Would you please repeat exactly the lines from the one containing "(62 iterations) 20352579703071128161x.bmp: 3.643571%" to the end of the records, both included, and leave out the rest?

═══ DATA FOR PROCESSING ═══

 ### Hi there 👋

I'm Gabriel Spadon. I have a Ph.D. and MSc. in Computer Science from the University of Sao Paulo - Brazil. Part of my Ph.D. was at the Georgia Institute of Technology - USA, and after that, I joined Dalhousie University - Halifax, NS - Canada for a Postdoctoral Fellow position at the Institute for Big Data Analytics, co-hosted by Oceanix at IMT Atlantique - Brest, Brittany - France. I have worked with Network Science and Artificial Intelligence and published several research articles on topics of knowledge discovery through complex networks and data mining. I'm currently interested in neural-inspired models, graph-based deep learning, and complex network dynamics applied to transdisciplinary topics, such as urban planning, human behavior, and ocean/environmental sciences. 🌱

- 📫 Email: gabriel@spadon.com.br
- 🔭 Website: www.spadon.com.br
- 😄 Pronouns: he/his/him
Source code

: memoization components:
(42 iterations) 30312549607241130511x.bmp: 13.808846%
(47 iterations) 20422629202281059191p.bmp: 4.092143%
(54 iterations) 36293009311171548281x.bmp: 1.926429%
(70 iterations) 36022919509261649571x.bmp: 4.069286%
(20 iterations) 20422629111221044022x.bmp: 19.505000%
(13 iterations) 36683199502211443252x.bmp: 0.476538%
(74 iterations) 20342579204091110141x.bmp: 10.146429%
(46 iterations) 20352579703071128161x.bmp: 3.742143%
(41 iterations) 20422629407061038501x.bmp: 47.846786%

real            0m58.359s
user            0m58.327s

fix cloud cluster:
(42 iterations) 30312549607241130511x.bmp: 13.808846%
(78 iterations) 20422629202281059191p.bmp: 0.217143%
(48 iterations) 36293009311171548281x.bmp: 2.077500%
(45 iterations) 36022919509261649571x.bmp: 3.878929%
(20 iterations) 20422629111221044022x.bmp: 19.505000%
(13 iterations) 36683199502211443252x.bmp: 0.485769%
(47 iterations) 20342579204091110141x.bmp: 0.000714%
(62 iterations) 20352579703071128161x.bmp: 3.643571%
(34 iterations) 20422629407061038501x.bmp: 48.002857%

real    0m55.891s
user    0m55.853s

═══

EXERCISE OUTPUT:
(62 iterations) 20352579703071128161x.bmp: 3.643571%
(34 iterations) 20422629407061038501x.bmp: 48.002857%

real    0m55.891s
user    0m55.853s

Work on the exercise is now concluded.